Common Reconstitution Ratio:

2 mL bacteriostatic water added to a 10 mg vial yields 5 mg/mL (500 mcg per 0.1 mL / 10 units on an insulin syringe)

Storage Guidelines:

Unreconstituted powder: Refrigerate (2–8°C) or freeze; stable for 12+ months
Reconstituted solution: Refrigerate at 2–8°C and use within 4–6 weeks
Protect from light; avoid repeated freeze-thaw cycles
Do not use if solution appears cloudy or contains visible particles

Side Effects

Common Side Effects:

Nausea (most frequent, especially with initial doses)
Facial flushing and warmth
Fatigue or drowsiness
Appetite suppression
Spontaneous or prolonged erections in men

Less Common Side Effects:

Darkening of existing moles and freckles
Development of new nevi (moles)
Injection site reactions (redness, pain, swelling)
Headache
Dizziness

Concerns Requiring Attention:

Mole darkening raises theoretical melanoma concerns due to MT-II's direct stimulation of melanocytes.
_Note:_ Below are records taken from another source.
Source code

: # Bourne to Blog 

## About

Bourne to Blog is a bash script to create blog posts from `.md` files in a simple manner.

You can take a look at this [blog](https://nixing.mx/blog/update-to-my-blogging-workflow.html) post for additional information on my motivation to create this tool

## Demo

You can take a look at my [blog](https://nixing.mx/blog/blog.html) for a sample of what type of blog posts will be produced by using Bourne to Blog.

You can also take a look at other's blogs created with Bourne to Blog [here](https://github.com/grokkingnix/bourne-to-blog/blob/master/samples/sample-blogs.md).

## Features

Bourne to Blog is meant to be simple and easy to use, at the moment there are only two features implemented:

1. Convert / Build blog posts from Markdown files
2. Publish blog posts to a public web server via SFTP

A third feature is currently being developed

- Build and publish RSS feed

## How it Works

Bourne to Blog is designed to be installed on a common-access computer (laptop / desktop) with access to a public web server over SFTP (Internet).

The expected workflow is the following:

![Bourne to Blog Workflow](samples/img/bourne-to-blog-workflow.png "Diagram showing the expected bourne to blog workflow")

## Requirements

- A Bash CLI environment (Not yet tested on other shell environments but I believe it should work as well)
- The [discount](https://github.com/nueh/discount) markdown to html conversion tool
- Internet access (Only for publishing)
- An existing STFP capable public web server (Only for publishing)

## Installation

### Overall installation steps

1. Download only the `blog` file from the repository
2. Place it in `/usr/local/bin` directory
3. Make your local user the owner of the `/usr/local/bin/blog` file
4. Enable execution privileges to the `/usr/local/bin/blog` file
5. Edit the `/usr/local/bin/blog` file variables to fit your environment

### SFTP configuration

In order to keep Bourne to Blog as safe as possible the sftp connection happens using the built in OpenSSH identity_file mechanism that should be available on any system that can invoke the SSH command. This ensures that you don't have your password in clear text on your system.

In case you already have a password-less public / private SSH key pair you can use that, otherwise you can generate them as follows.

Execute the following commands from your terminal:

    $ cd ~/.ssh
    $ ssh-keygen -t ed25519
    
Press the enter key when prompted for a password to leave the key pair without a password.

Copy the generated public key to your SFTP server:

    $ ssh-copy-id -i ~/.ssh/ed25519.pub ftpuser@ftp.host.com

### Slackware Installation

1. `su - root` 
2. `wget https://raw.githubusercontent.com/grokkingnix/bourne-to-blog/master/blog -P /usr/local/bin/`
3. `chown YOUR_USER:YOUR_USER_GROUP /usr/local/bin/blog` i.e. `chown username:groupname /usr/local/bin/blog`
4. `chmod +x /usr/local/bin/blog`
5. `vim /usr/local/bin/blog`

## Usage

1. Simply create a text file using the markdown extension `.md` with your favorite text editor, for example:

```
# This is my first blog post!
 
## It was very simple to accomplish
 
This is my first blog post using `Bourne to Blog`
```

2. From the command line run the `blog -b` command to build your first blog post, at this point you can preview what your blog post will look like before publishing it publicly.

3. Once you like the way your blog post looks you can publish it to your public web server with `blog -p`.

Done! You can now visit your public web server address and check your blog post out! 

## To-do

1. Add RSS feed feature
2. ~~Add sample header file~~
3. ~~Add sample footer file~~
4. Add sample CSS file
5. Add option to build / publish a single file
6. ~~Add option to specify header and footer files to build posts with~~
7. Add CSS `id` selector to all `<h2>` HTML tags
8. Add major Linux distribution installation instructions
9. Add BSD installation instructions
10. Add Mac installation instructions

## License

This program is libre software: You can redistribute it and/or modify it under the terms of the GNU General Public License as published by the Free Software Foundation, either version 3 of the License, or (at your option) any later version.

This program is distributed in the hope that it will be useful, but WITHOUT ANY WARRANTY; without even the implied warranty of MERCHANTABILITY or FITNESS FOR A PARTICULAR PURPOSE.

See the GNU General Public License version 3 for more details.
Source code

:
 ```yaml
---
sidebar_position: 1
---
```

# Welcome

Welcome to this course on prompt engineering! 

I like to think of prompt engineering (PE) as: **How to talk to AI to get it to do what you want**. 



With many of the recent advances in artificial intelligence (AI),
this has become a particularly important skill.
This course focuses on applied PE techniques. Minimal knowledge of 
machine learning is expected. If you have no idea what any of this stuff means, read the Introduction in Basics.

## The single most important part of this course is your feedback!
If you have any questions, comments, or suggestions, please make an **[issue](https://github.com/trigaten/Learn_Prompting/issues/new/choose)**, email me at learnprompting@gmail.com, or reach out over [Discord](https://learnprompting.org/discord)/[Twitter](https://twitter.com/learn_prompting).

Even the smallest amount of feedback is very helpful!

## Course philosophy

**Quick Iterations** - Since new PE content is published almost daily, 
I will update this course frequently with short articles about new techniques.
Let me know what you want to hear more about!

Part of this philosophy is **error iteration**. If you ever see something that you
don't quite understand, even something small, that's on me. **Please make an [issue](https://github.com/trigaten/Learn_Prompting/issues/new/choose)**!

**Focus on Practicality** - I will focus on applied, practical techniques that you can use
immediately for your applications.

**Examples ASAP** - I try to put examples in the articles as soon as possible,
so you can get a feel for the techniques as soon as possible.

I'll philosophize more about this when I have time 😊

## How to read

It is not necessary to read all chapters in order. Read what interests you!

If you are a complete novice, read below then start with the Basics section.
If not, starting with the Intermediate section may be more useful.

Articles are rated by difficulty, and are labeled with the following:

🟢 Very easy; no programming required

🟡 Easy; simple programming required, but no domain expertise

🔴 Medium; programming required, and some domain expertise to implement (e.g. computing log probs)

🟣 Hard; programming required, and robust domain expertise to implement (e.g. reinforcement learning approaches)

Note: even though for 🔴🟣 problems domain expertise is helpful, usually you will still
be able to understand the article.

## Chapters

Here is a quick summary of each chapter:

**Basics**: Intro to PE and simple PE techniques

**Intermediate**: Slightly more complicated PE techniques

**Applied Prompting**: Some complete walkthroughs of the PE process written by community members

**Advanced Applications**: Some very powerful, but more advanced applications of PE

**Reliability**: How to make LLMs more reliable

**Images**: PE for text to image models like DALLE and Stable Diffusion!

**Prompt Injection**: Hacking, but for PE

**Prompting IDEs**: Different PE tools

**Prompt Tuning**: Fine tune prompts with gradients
While direct causality between MT-II use and melanoma has not been established in clinical studies, those with numerous atypical moles, a personal or family history of melanoma, or very fair skin (Fitzpatrick type I) should exercise caution. Regular dermatological monitoring is advisable for anyone using MT-II.
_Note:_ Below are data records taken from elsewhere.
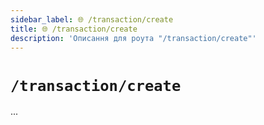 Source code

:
 ```yaml
---
sidebar_label: 🌐 /transaction/create
title: 🌐 /transaction/create
description: 'Описання для роута "/transaction/create"'
---
```


# `/transaction/create`

...
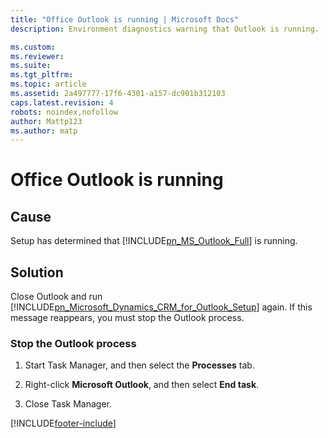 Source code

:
 ```yaml
---
title: "Office Outlook is running | Microsoft Docs"
description: Environment diagnostics warning that Outlook is running.

ms.custom: 
ms.reviewer: 
ms.suite: 
ms.tgt_pltfrm: 
ms.topic: article
ms.assetid: 2a497777-17f6-4301-a157-dc901b312103
caps.latest.revision: 4
robots: noindex,nofollow
author: Mattp123
ms.author: matp
---
```

# Office Outlook is running

## Cause
  
 Setup has determined that [!INCLUDE[pn_MS_Outlook_Full](../includes/pn-ms-outlook-full.md)] is running.  
  
 ## Solution
  
 Close Outlook and run [!INCLUDE[pn_Microsoft_Dynamics_CRM_for_Outlook_Setup](../includes/pn-microsoft-dynamics-crm-for-outlook-setup.md)] again. If this message reappears, you must stop the Outlook process.  
  
### Stop the Outlook process  
  
1.  Start Task Manager, and then select the **Processes** tab.  
  
2.  Right-click **Microsoft Outlook**, and then select **End task**.  
  
3.  Close Task Manager.



[!INCLUDE[footer-include](../../../includes/footer-banner.md)] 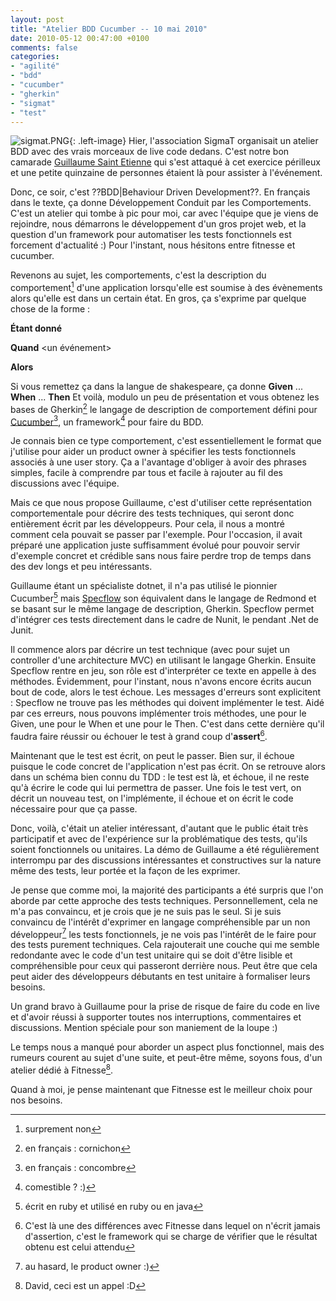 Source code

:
```yaml
---
layout: post
title: "Atelier BDD Cucumber -- 10 mai 2010"
date: 2010-05-12 00:47:00 +0100
comments: false
categories: 
- "agilité"
- "bdd"
- "cucumber"
- "gherkin"
- "sigmat"
- "test"
---
```

![sigmat.PNG](https://blog-img.crafting-labs.fr/logo/.sigmat_s.jpg){: .left-image}
Hier, l'association SigmaT organisait un atelier BDD avec des vrais morceaux de live code dedans. 
C'est notre bon camarade [Guillaume Saint Etienne](http://www.dotnetguru2.org/gse/index.php) qui s'est attaqué à cet exercice périlleux et une petite quinzaine de personnes étaient là pour assister à l'événement.


Donc, ce soir, c'est ??BDD|Behaviour Driven Development??. En français dans le texte, ça donne Développement Conduit par les Comportements.
C'est un atelier qui tombe à pic pour moi, car avec l'équipe que je viens de rejoindre, nous démarrons le développement d'un gros projet web, et la question d'un framework pour automatiser les tests fonctionnels est forcement d'actualité :) Pour l'instant, nous hésitons entre fitnesse et cucumber.

Revenons au sujet, les comportements, c'est la description du comportement[^1] d'une application lorsqu'elle est soumise à des évènements alors qu'elle est dans un certain état.
En gros, ça s'exprime par quelque chose de la forme :

__Étant donné__ <un contexte>

__Quand__ <un événement>

__Alors__ <un comportement>


Si vous remettez ça dans la langue de shakespeare, ça donne __Given__ ... __When__ ... __Then__ Et voilà, modulo un peu de présentation et vous obtenez les bases de Gherkin[^2] le langage de description de comportement défini pour [Cucumber](http://cukes.info/)[^3], un framework[^4] pour faire du BDD.

Je connais bien ce type comportement, c'est essentiellement le format que j'utilise pour aider un product owner à spécifier les tests fonctionnels associés à une user story. Ça a l'avantage d'obliger à avoir des phrases simples, facile à comprendre par tous et facile à rajouter au fil des discussions avec l'équipe.

Mais ce que nous propose Guillaume, c'est d'utiliser cette représentation comportementale pour décrire des tests techniques, qui seront donc entièrement écrit par les développeurs. Pour cela, il nous a montré comment cela pouvait se passer par l'exemple. Pour l'occasion, il avait préparé une application juste suffisamment évolué pour pouvoir servir d'exemple concret et crédible sans nous faire perdre trop de temps dans des dev longs et peu intéressants. 

Guillaume étant un spécialiste dotnet, il n'a pas utilisé le pionnier Cucumber[^5] mais [Specflow](http://www.specflow.org/) son équivalent dans le langage de Redmond et se basant sur le même langage de description, Gherkin. 
Specflow permet d'intégrer ces tests directement dans le cadre de Nunit, le pendant .Net de Junit.

Il commence alors par décrire un test technique (avec pour sujet un controller d'une architecture MVC) en utilisant le langage Gherkin. Ensuite Specflow rentre en jeu, son rôle est d'interpréter ce texte en appelle à des méthodes.
Évidemment, pour l'instant, nous n'avons encore écrits aucun bout de code, alors le test échoue. Les messages d'erreurs sont explicitent : Specflow ne trouve pas les méthodes qui doivent implémenter le test. Aidé par ces erreurs, nous pouvons implémenter trois méthodes, une pour le Given, une pour le When et une pour le Then.
C'est dans cette dernière qu'il faudra faire réussir ou échouer le test à grand coup d'__assert__[^6].

Maintenant que le test est écrit, on peut le passer. Bien sur, il échoue puisque le code concret de l'application n'est pas écrit. On se retrouve alors dans un schéma bien connu du TDD : le test est là, et échoue, il ne reste qu'à écrire le code qui lui permettra de passer. Une fois le test vert, on décrit un nouveau test, on l'implémente, il échoue et on écrit le code nécessaire pour que ça passe.

Donc, voilà, c'était un atelier intéressant, d'autant que le public était très participatif et avec de l'expérience sur la problématique des tests, qu'ils soient fonctionnels ou unitaires.
La démo de Guillaume a été régulièrement interrompu par des discussions intéressantes et constructives sur la nature même des tests, leur portée et la façon de les exprimer.

Je pense que comme moi, la majorité des participants a été surpris que l'on aborde par cette approche des tests techniques. Personnellement, cela ne m'a pas convaincu, et je crois que je ne suis pas le seul.
Si je suis convaincu de l'intérêt d'exprimer en langage compréhensible par un non développeur[^7] les tests fonctionnels, je ne vois pas l'intérêt de le faire pour des tests purement techniques. Cela rajouterait une couche qui me semble redondante avec le code d'un test unitaire qui se doit d'être lisible et compréhensible pour ceux qui passeront derrière nous. Peut être que cela peut aider des développeurs débutants en test unitaire à formaliser leurs besoins.

Un grand bravo à Guillaume pour la prise de risque de faire du code en live et d'avoir réussi à supporter toutes nos interruptions, commentaires et discussions. Mention spéciale pour son maniement de la loupe :)

Le temps nous a manqué pour aborder un aspect plus fonctionnel, mais des rumeurs courent au sujet d'une suite, et peut-être même, soyons fous, d'un atelier dédié à Fitnesse[^8].

Quand à moi, je pense maintenant que Fitnesse est le meilleur choix pour nos besoins.


[^1]: surprement non
[^2]: en français : cornichon
[^3]: en français : concombre
[^4]: comestible ? :)
[^5]: écrit en ruby et utilisé en ruby ou en java
[^6]: C'est là une des différences avec Fitnesse dans lequel on n'écrit jamais d'assertion, c'est le framework qui se charge de vérifier que le résultat obtenu est celui attendu
[^7]: au hasard, le product owner :)
[^8]: David, ceci est un appel :D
Rare cases of priapism — a prolonged, painful erection lasting more than 4 hours — have been reported in men using MT-II. Priapism constitutes a medical emergency requiring immediate attention, as delayed treatment can result in permanent erectile dysfunction.
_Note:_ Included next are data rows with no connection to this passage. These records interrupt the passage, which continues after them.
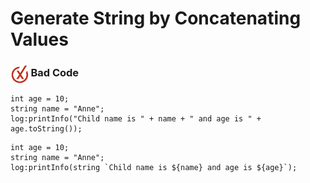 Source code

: # Generate  String by Concatenating Values

<h3><img align="center" height="30" src="../img/BadCode.png"> Bad Code</h3>

```bal
int age = 10;
string name = "Anne";
log:printInfo("Child name is " + name + " and age is " + age.toString());
```

```bal
int age = 10;
string name = "Anne";
log:printInfo(string `Child name is ${name} and age is ${age}`);
``` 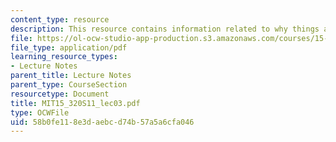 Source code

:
 ```yaml
---
content_type: resource
description: This resource contains information related to why things are changing?
file: https://ol-ocw-studio-app-production.s3.amazonaws.com/courses/15-320-strategic-organizational-design-spring-2011/58b0fe118e3daebcd74b57a5a6cfa046_MIT15_320S11_lec03.pdf
file_type: application/pdf
learning_resource_types:
- Lecture Notes
parent_title: Lecture Notes
parent_type: CourseSection
resourcetype: Document
title: MIT15_320S11_lec03.pdf
type: OCWFile
uid: 58b0fe11-8e3d-aebc-d74b-57a5a6cfa046
---
```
Products sourced from unregulated channels may vary significantly in purity, potency, and sterility, introducing additional safety risks independent of the compound itself.

Legal Status / FDA

MT-II is not approved by the FDA or equivalent regulatory bodies for any medical indication. The FDA has issued warnings regarding MT-II products sold online, citing concerns about safety, purity, and unsubstantiated health claims.

In the United States, MT-II occupies a legal gray area. It is not classified as a controlled substance, but selling it for human consumption violates FDA regulations. It is commonly sold as a "research chemical" not intended for human use, a designation that does not confer safety or quality assurances.

International Regulatory Status:

Australia: Schedule 4 prescription-only medicine; unauthorized sale is prohibited
United Kingdom: Not approved; sale for human consumption is illegal under medicines regulations
European Union: Not authorized; subject to individual member state regulations

Sports / WADA

The World Anti-Doping Agency (WADA) included MT-II on its Prohibited List under peptide hormones and releasing factors (category S2). MT-II is banned both in-competition and out-of-competition.

Athletes subject to drug testing should be aware that MT-II and its metabolites are detectable through standard anti-doping protocols. The detection window varies based on dosing patterns and individual metabolism, potentially extending several days to weeks after the last administration.

Several athletes have received sanctions for MT-II use, and the compound should be considered a high-risk substance for any athlete competing under WADA-affiliated organizations.

Conclusion

Melanotan II represents a pharmacologically active peptide with documented effects on skin pigmentation and sexual function. Its melanocortin receptor activation mechanism is well-characterized, and limited clinical research supports efficacy for tanning enhancement. The development of bremelanotide from MT-II research demonstrates that its underlying science has real translational value.

However, MT-II's unapproved status means users assume full responsibility for sourcing, dosing, and monitoring for adverse effects. The absence of phase II or III clinical trial data for tanning or other indications leaves significant gaps in the long-term safety profile. Those considering use should weigh cosmetic benefits against the lack of long-term safety data, potential side effects including mole changes and priapism risk, and legal considerations in their jurisdiction. Regular skin examinations and awareness of warning signs remain prudent for any user.